The input Start Marker

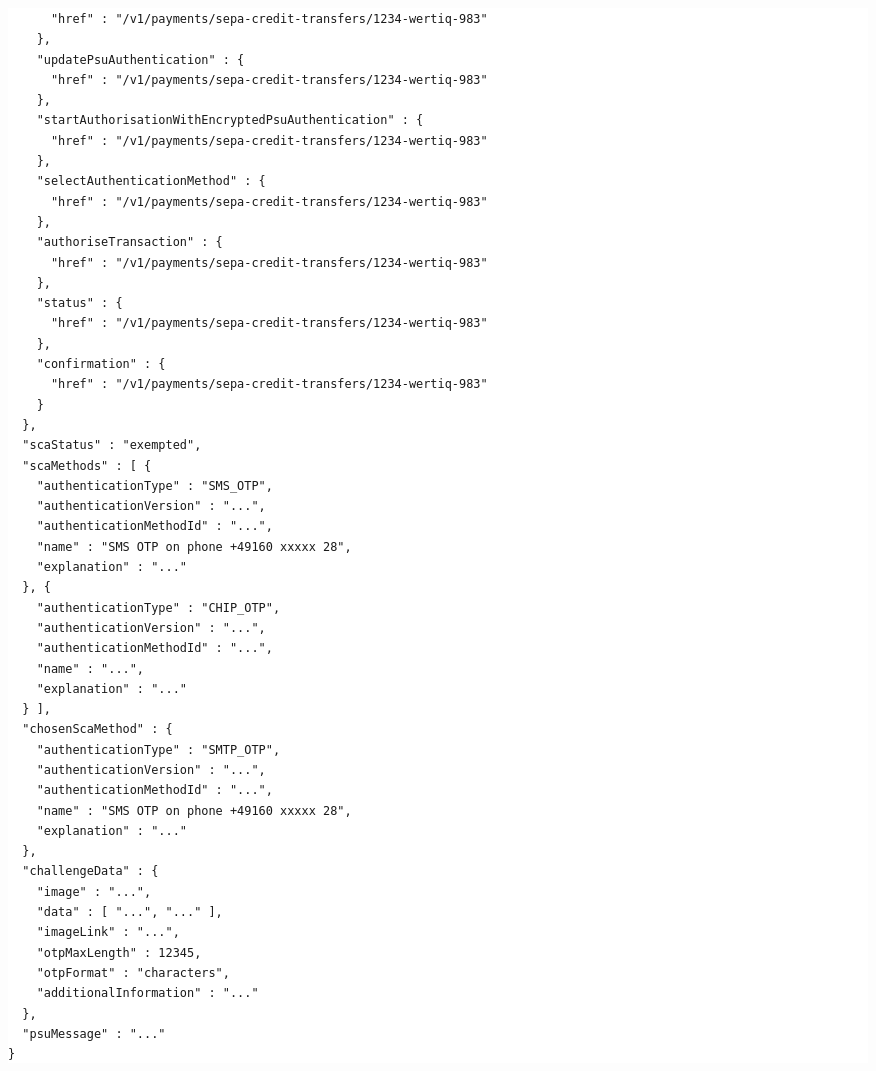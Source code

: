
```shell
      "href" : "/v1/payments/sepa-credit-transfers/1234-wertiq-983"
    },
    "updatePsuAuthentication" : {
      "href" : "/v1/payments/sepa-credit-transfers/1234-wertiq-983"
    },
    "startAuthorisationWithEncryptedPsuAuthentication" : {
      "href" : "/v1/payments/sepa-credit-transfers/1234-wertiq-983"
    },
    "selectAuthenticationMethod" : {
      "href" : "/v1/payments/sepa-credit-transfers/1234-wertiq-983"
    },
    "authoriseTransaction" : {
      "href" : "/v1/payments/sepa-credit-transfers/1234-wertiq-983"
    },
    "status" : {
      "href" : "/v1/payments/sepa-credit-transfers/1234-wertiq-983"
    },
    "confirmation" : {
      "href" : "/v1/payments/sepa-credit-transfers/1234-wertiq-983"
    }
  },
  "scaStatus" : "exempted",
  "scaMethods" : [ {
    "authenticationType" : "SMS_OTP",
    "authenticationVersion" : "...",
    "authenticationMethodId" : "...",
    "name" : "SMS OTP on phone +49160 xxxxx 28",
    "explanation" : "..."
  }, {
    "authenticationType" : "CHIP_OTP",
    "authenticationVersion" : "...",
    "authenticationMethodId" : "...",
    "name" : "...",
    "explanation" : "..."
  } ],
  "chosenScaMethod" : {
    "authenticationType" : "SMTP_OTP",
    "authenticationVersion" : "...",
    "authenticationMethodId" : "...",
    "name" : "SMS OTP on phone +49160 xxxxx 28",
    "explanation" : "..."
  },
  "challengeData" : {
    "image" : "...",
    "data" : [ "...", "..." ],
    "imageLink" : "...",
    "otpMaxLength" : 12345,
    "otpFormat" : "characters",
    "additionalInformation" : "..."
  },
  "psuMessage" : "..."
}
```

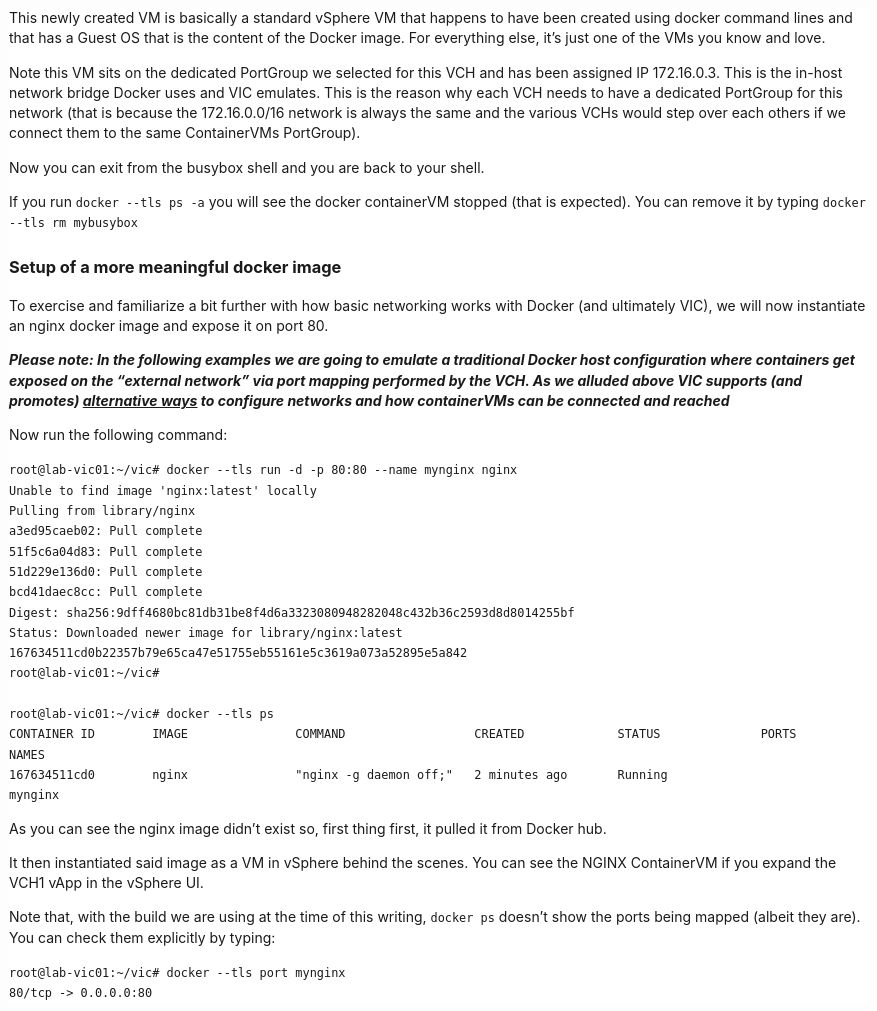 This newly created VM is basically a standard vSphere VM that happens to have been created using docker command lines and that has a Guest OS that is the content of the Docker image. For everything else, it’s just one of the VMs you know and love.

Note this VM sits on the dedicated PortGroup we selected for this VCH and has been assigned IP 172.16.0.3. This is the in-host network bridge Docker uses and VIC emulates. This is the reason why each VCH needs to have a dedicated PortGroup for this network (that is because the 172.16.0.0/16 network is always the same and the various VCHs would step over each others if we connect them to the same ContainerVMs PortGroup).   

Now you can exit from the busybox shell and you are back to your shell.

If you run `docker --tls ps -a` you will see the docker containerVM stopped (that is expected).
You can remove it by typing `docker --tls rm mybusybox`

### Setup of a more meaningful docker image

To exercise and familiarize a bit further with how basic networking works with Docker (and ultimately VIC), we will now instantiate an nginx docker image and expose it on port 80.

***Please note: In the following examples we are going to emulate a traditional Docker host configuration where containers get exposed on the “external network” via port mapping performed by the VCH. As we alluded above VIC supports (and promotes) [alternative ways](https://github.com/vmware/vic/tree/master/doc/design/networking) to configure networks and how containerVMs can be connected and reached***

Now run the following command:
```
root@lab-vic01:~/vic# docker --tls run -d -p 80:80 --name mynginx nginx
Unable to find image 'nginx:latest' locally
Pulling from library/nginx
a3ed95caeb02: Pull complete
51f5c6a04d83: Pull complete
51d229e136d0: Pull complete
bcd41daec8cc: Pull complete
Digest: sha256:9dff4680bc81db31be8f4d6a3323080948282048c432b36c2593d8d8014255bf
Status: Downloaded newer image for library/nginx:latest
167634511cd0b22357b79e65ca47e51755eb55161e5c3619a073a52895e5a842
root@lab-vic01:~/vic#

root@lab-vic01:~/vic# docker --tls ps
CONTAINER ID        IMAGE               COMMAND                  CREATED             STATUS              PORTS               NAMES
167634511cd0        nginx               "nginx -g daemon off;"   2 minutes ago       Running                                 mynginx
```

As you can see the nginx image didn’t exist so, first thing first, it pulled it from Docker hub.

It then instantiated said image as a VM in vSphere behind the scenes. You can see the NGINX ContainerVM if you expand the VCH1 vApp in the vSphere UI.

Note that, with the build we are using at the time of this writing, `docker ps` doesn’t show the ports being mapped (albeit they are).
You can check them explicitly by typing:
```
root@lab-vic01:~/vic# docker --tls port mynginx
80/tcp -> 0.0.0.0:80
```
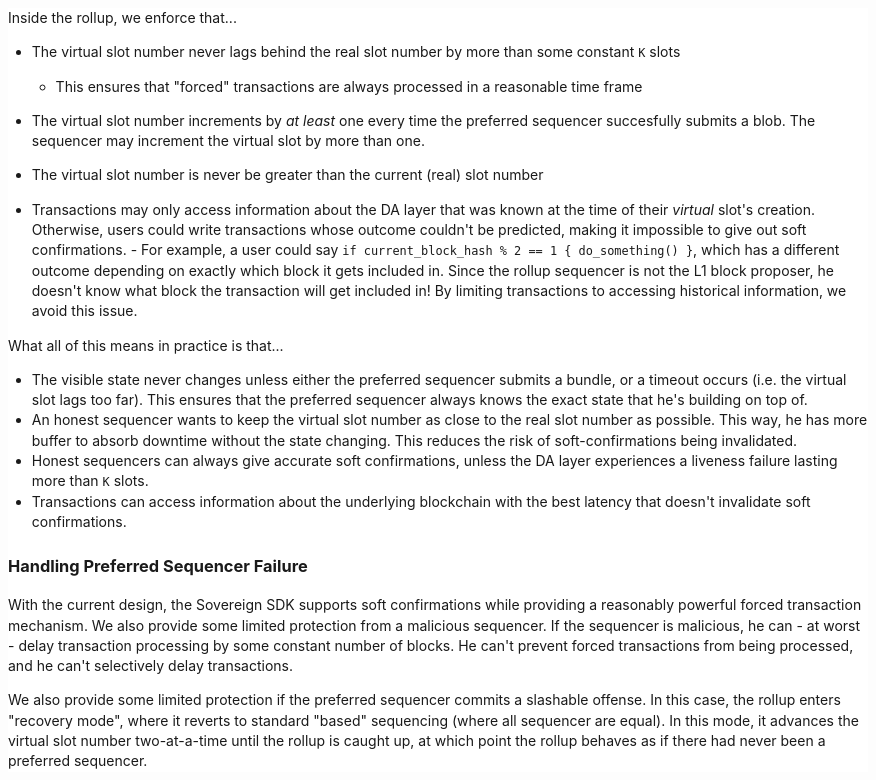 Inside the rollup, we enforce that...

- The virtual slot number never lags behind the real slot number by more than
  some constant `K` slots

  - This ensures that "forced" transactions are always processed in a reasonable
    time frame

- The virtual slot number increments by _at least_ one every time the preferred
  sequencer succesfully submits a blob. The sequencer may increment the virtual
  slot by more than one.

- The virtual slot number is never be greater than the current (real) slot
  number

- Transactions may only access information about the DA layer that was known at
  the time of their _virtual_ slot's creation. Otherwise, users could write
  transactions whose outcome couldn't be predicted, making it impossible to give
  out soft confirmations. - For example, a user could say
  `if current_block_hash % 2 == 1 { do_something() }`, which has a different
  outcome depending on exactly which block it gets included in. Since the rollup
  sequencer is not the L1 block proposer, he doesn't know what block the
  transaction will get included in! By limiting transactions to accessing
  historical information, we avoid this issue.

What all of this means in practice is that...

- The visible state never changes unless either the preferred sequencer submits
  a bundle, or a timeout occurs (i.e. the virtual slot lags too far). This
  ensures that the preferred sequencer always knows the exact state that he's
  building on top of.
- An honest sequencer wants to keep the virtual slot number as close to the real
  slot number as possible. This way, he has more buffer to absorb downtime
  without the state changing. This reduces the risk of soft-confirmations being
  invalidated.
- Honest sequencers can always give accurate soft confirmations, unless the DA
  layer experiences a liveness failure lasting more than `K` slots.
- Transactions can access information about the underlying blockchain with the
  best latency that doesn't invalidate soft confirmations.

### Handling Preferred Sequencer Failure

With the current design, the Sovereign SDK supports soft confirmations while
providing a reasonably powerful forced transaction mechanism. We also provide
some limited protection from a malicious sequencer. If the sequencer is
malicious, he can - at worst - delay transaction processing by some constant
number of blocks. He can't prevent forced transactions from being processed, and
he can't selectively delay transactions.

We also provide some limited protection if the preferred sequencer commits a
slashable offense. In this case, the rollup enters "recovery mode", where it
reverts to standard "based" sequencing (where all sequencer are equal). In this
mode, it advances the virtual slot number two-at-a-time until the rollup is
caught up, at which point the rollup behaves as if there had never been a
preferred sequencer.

The input End Marker

Exercise - Each record must appear again exactly as written above, without its pictures.

Response box -
Source code

:
```shell
      "href" : "/v1/payments/sepa-credit-transfers/1234-wertiq-983"
    },
    "updatePsuAuthentication" : {
      "href" : "/v1/payments/sepa-credit-transfers/1234-wertiq-983"
    },
    "startAuthorisationWithEncryptedPsuAuthentication" : {
      "href" : "/v1/payments/sepa-credit-transfers/1234-wertiq-983"
    },
    "selectAuthenticationMethod" : {
      "href" : "/v1/payments/sepa-credit-transfers/1234-wertiq-983"
    },
    "authoriseTransaction" : {
      "href" : "/v1/payments/sepa-credit-transfers/1234-wertiq-983"
    },
    "status" : {
      "href" : "/v1/payments/sepa-credit-transfers/1234-wertiq-983"
    },
    "confirmation" : {
      "href" : "/v1/payments/sepa-credit-transfers/1234-wertiq-983"
    }
  },
  "scaStatus" : "exempted",
  "scaMethods" : [ {
    "authenticationType" : "SMS_OTP",
    "authenticationVersion" : "...",
    "authenticationMethodId" : "...",
    "name" : "SMS OTP on phone +49160 xxxxx 28",
    "explanation" : "..."
  }, {
    "authenticationType" : "CHIP_OTP",
    "authenticationVersion" : "...",
    "authenticationMethodId" : "...",
    "name" : "...",
    "explanation" : "..."
  } ],
  "chosenScaMethod" : {
    "authenticationType" : "SMTP_OTP",
    "authenticationVersion" : "...",
    "authenticationMethodId" : "...",
    "name" : "SMS OTP on phone +49160 xxxxx 28",
    "explanation" : "..."
  },
  "challengeData" : {
    "image" : "...",
    "data" : [ "...", "..." ],
    "imageLink" : "...",
    "otpMaxLength" : 12345,
    "otpFormat" : "characters",
    "additionalInformation" : "..."
  },
  "psuMessage" : "..."
}
```

 This newly created VM is basically a standard vSphere VM that happens to have been created using docker command lines and that has a Guest OS that is the content of the Docker image. For everything else, it’s just one of the VMs you know and love.

Note this VM sits on the dedicated PortGroup we selected for this VCH and has been assigned IP 172.16.0.3. This is the in-host network bridge Docker uses and VIC emulates. This is the reason why each VCH needs to have a dedicated PortGroup for this network (that is because the 172.16.0.0/16 network is always the same and the various VCHs would step over each others if we connect them to the same ContainerVMs PortGroup).   

Now you can exit from the busybox shell and you are back to your shell.

If you run `docker --tls ps -a` you will see the docker containerVM stopped (that is expected).
You can remove it by typing `docker --tls rm mybusybox`

### Setup of a more meaningful docker image

To exercise and familiarize a bit further with how basic networking works with Docker (and ultimately VIC), we will now instantiate an nginx docker image and expose it on port 80.

***Please note: In the following examples we are going to emulate a traditional Docker host configuration where containers get exposed on the “external network” via port mapping performed by the VCH. As we alluded above VIC supports (and promotes) [alternative ways](https://github.com/vmware/vic/tree/master/doc/design/networking) to configure networks and how containerVMs can be connected and reached***

Now run the following command:
```
root@lab-vic01:~/vic# docker --tls run -d -p 80:80 --name mynginx nginx
Unable to find image 'nginx:latest' locally
Pulling from library/nginx
a3ed95caeb02: Pull complete
51f5c6a04d83: Pull complete
51d229e136d0: Pull complete
bcd41daec8cc: Pull complete
Digest: sha256:9dff4680bc81db31be8f4d6a3323080948282048c432b36c2593d8d8014255bf
Status: Downloaded newer image for library/nginx:latest
167634511cd0b22357b79e65ca47e51755eb55161e5c3619a073a52895e5a842
root@lab-vic01:~/vic#

root@lab-vic01:~/vic# docker --tls ps
CONTAINER ID        IMAGE               COMMAND                  CREATED             STATUS              PORTS               NAMES
167634511cd0        nginx               "nginx -g daemon off;"   2 minutes ago       Running                                 mynginx
```

As you can see the nginx image didn’t exist so, first thing first, it pulled it from Docker hub.

It then instantiated said image as a VM in vSphere behind the scenes. You can see the NGINX ContainerVM if you expand the VCH1 vApp in the vSphere UI.

Note that, with the build we are using at the time of this writing, `docker ps` doesn’t show the ports being mapped (albeit they are).
You can check them explicitly by typing:
```
root@lab-vic01:~/vic# docker --tls port mynginx
80/tcp -> 0.0.0.0:80
```
 Inside the rollup, we enforce that...

- The virtual slot number never lags behind the real slot number by more than
  some constant `K` slots

  - This ensures that "forced" transactions are always processed in a reasonable
    time frame

- The virtual slot number increments by _at least_ one every time the preferred
  sequencer succesfully submits a blob. The sequencer may increment the virtual
  slot by more than one.

- The virtual slot number is never be greater than the current (real) slot
  number

- Transactions may only access information about the DA layer that was known at
  the time of their _virtual_ slot's creation. Otherwise, users could write
  transactions whose outcome couldn't be predicted, making it impossible to give
  out soft confirmations. - For example, a user could say
  `if current_block_hash % 2 == 1 { do_something() }`, which has a different
  outcome depending on exactly which block it gets included in. Since the rollup
  sequencer is not the L1 block proposer, he doesn't know what block the
  transaction will get included in! By limiting transactions to accessing
  historical information, we avoid this issue.

What all of this means in practice is that...

- The visible state never changes unless either the preferred sequencer submits
  a bundle, or a timeout occurs (i.e. the virtual slot lags too far). This
  ensures that the preferred sequencer always knows the exact state that he's
  building on top of.
- An honest sequencer wants to keep the virtual slot number as close to the real
  slot number as possible. This way, he has more buffer to absorb downtime
  without the state changing. This reduces the risk of soft-confirmations being
  invalidated.
- Honest sequencers can always give accurate soft confirmations, unless the DA
  layer experiences a liveness failure lasting more than `K` slots.
- Transactions can access information about the underlying blockchain with the
  best latency that doesn't invalidate soft confirmations.

### Handling Preferred Sequencer Failure

With the current design, the Sovereign SDK supports soft confirmations while
providing a reasonably powerful forced transaction mechanism. We also provide
some limited protection from a malicious sequencer. If the sequencer is
malicious, he can - at worst - delay transaction processing by some constant
number of blocks. He can't prevent forced transactions from being processed, and
he can't selectively delay transactions.

We also provide some limited protection if the preferred sequencer commits a
slashable offense. In this case, the rollup enters "recovery mode", where it
reverts to standard "based" sequencing (where all sequencer are equal). In this
mode, it advances the virtual slot number two-at-a-time until the rollup is
caught up, at which point the rollup behaves as if there had never been a
preferred sequencer.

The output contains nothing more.